• **Provided data**:

● ● ●

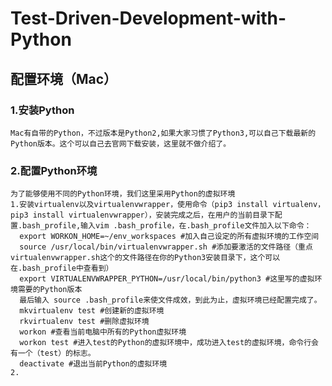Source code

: # Test-Driven-Development-with-Python
## 配置环境（Mac）
### 1.安装Python
    Mac有自带的Python，不过版本是Python2,如果大家习惯了Python3,可以自己下载最新的Python版本。这个可以自己去官网下载安装，这里就不做介绍了。
### 2.配置Python环境
    为了能够使用不同的Python环境，我们这里采用Python的虚拟环境
    1.安装virtualenv以及virtualenvwrapper，使用命令（pip3 install virtualenv，pip3 install virtualenvwrapper），安装完成之后，在用户的当前目录下配置.bash_profile,输入vim .bash_profile，在.bash_profile文件加入以下命令： 
      export WORKON_HOME=~/env_workspaces #加入自己设定的所有虚拟环境的工作空间
      source /usr/local/bin/virtualenvwrapper.sh #添加要激活的文件路径（重点virtualenvwrapper.sh这个的文件路径在你的Python3安装目录下，这个可以在.bash_profile中查看到）
      export VIRTUALENVWRAPPER_PYTHON=/usr/local/bin/python3 #这里写的虚拟环境需要的Python版本
      最后输入 source .bash_profile来使文件成效，到此为止，虚拟环境已经配置完成了。
      mkvirtualenv test #创建新的虚拟环境
      rkvirtualenv test #删除虚拟环境 
      workon #查看当前电脑中所有的Python虚拟环境 
      workon test #进入test的Python的虚拟环境中，成功进入test的虚拟环境，命令行会有一个（test）的标志。
      deactivate #退出当前Python的虚拟环境 
    2.
    
   
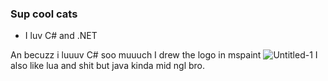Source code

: ### Sup cool cats

- I luv C# and .NET

An becuzz i luuuv C# soo muuuch I drew the logo in mspaint
  ![Untitled-1](https://github.com/Stevontavius/Stevontavius/assets/80566162/863bb00b-a3d4-449b-b05d-b5feca31840a)
  I also like lua and shit but java kinda mid ngl bro.
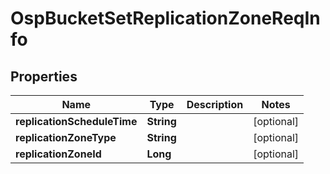 # OspBucketSetReplicationZoneReqInfo

## Properties
Name | Type | Description | Notes
------------ | ------------- | ------------- | -------------
**replicationScheduleTime** | **String** |  |  [optional]
**replicationZoneType** | **String** |  |  [optional]
**replicationZoneId** | **Long** |  |  [optional]
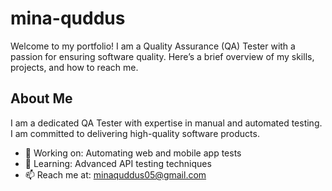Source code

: # mina-quddus
Welcome to my portfolio! I am a Quality Assurance (QA) Tester with a passion for ensuring software quality. Here’s a brief overview of my skills, projects, and how to reach me.
## About Me

I am a dedicated QA Tester with expertise in manual and automated testing. I am committed to delivering high-quality software products.

- 🔭 Working on: Automating web and mobile app tests
- 🌱 Learning: Advanced API testing techniques
- 📫 Reach me at: minaquddus05@gmail.com
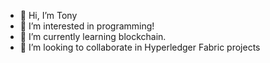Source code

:- 👋 Hi, I’m Tony
- 👀 I’m interested in programming!
- 🌱 I’m currently learning blockchain.
- 💞️ I’m looking to collaborate in Hyperledger Fabric projects

<!---
TonyPSR/TonyPSR is a ✨ special ✨ repository because its `README.md` (this file) appears on your GitHub profile.
You can click the Preview link to take a look at your changes.
--->
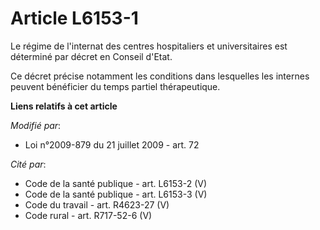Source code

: # Article L6153-1

Le régime de l'internat des centres hospitaliers et universitaires est déterminé par décret en Conseil d'Etat.

Ce décret précise notamment les conditions dans lesquelles les internes peuvent bénéficier du temps partiel thérapeutique.

**Liens relatifs à cet article**

_Modifié par_:

  - Loi n°2009-879 du 21 juillet 2009 - art. 72

_Cité par_:

  - Code de la santé publique - art. L6153-2 (V)
  - Code de la santé publique - art. L6153-3 (V)
  - Code du travail - art. R4623-27 (V)
  - Code rural - art. R717-52-6 (V)
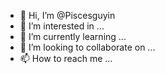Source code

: - 👋 Hi, I’m @Piscesguyin
- 👀 I’m interested in ...
- 🌱 I’m currently learning ...
- 💞️ I’m looking to collaborate on ...
- 📫 How to reach me ...

<!---
Piscesguyin/Piscesguyin is a ✨ special ✨ repository because its `README.md` (this file) appears on your GitHub profile.
You can click the Preview link to take a look at your changes.
--->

● ● ●

• **Task description**: Copy nothing past the line containing "最后输入 source .bash_profile来使文件成效，到此为止，虚拟环境已经配置完成了。": reproduce every line from the start of the records up to it, skipping pictures.

• **Output**:
Source code

: # Test-Driven-Development-with-Python
## 配置环境（Mac）
### 1.安装Python
    Mac有自带的Python，不过版本是Python2,如果大家习惯了Python3,可以自己下载最新的Python版本。这个可以自己去官网下载安装，这里就不做介绍了。
### 2.配置Python环境
    为了能够使用不同的Python环境，我们这里采用Python的虚拟环境
    1.安装virtualenv以及virtualenvwrapper，使用命令（pip3 install virtualenv，pip3 install virtualenvwrapper），安装完成之后，在用户的当前目录下配置.bash_profile,输入vim .bash_profile，在.bash_profile文件加入以下命令： 
      export WORKON_HOME=~/env_workspaces #加入自己设定的所有虚拟环境的工作空间
      source /usr/local/bin/virtualenvwrapper.sh #添加要激活的文件路径（重点virtualenvwrapper.sh这个的文件路径在你的Python3安装目录下，这个可以在.bash_profile中查看到）
      export VIRTUALENVWRAPPER_PYTHON=/usr/local/bin/python3 #这里写的虚拟环境需要的Python版本
      最后输入 source .bash_profile来使文件成效，到此为止，虚拟环境已经配置完成了。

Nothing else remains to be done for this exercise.